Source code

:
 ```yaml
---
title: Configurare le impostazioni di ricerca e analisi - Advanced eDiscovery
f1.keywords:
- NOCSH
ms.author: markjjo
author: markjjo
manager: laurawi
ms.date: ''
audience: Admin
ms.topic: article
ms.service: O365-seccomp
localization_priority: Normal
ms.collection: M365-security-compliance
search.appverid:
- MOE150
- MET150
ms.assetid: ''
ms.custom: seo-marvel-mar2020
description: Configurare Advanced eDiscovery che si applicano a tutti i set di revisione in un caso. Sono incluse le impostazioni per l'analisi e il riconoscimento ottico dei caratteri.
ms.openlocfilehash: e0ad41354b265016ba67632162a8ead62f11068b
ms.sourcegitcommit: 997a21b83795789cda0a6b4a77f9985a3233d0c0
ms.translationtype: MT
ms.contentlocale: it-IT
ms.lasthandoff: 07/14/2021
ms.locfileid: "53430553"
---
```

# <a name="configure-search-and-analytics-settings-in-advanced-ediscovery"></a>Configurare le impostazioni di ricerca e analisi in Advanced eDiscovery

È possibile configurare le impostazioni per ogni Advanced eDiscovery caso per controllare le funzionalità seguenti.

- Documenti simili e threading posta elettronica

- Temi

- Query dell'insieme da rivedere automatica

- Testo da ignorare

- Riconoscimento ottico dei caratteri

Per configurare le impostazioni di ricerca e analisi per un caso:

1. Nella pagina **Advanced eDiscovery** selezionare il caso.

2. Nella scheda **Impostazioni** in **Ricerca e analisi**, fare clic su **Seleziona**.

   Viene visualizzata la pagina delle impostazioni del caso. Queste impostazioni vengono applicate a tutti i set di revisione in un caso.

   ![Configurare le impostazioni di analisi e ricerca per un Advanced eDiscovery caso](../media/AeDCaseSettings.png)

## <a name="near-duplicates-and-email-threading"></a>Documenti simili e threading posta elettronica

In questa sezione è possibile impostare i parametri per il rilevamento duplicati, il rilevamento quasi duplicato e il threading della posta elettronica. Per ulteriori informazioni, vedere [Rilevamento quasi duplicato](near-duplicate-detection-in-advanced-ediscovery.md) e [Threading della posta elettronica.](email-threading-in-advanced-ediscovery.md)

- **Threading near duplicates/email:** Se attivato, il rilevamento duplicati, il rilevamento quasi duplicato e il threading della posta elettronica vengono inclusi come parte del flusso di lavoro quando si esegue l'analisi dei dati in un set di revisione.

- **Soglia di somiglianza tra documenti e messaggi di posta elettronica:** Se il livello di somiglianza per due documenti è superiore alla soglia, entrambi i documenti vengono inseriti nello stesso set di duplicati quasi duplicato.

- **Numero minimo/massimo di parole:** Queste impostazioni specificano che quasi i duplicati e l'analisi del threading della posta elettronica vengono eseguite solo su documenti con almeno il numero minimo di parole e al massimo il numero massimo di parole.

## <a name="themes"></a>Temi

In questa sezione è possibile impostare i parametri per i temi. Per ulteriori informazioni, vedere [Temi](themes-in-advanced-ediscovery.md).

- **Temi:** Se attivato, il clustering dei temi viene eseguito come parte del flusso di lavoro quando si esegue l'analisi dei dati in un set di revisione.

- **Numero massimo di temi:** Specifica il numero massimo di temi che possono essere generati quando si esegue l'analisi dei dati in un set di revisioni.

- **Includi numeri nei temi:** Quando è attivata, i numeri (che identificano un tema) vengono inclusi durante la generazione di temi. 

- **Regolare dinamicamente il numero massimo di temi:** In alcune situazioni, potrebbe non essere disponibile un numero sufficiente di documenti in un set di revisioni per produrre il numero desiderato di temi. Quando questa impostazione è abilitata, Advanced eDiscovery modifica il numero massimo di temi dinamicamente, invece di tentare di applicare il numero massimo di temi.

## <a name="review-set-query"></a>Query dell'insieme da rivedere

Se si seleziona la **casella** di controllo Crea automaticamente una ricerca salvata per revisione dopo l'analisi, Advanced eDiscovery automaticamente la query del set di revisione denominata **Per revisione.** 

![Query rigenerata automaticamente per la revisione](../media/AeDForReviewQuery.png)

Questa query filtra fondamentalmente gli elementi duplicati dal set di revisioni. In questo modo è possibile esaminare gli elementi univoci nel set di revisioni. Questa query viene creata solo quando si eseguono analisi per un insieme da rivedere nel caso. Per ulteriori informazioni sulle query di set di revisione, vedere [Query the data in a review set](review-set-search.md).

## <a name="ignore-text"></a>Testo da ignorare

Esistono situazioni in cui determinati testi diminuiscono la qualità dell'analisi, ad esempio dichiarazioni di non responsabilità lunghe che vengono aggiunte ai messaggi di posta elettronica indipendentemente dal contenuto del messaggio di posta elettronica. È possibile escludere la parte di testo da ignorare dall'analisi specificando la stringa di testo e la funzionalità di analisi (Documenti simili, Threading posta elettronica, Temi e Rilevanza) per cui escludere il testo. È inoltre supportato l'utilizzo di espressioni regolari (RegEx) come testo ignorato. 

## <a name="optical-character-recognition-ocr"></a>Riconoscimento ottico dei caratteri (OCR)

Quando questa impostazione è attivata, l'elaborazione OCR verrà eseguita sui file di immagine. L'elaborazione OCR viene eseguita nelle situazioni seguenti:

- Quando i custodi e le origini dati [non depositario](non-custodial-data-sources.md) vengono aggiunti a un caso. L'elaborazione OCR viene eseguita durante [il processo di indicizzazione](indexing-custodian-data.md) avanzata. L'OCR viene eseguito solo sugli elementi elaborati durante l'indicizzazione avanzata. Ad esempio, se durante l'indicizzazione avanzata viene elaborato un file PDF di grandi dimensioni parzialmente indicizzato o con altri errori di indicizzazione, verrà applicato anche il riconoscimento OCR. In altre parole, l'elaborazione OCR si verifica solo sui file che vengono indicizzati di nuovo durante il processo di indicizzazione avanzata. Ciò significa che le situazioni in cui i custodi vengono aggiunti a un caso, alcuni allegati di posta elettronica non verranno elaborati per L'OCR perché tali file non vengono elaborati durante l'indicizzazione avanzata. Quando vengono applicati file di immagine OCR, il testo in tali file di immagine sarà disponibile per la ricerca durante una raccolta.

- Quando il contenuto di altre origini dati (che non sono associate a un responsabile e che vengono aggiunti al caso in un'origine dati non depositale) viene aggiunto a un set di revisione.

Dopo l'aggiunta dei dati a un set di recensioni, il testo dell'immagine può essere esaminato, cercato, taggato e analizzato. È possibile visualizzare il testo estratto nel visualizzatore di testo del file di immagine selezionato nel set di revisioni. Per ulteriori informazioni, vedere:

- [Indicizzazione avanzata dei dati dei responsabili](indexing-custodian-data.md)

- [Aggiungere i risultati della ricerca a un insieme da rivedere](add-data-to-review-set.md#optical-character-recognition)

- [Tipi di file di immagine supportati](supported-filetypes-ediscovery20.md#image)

_ _ _ _

PROBLEM DETAILS
Find and copy each line above that includes the string "parole".

ANSWER AREA
- **Numero minimo/massimo di parole:** Queste impostazioni specificano che quasi i duplicati e l'analisi del threading della posta elettronica vengono eseguite solo su documenti con almeno il numero minimo di parole e al massimo il numero massimo di parole.
- Quando i custodi e le origini dati [non depositario](non-custodial-data-sources.md) vengono aggiunti a un caso. L'elaborazione OCR viene eseguita durante [il processo di indicizzazione](indexing-custodian-data.md) avanzata. L'OCR viene eseguito solo sugli elementi elaborati durante l'indicizzazione avanzata. Ad esempio, se durante l'indicizzazione avanzata viene elaborato un file PDF di grandi dimensioni parzialmente indicizzato o con altri errori di indicizzazione, verrà applicato anche il riconoscimento OCR. In altre parole, l'elaborazione OCR si verifica solo sui file che vengono indicizzati di nuovo durante il processo di indicizzazione avanzata. Ciò significa che le situazioni in cui i custodi vengono aggiunti a un caso, alcuni allegati di posta elettronica non verranno elaborati per L'OCR perché tali file non vengono elaborati durante l'indicizzazione avanzata. Quando vengono applicati file di immagine OCR, il testo in tali file di immagine sarà disponibile per la ricerca durante una raccolta.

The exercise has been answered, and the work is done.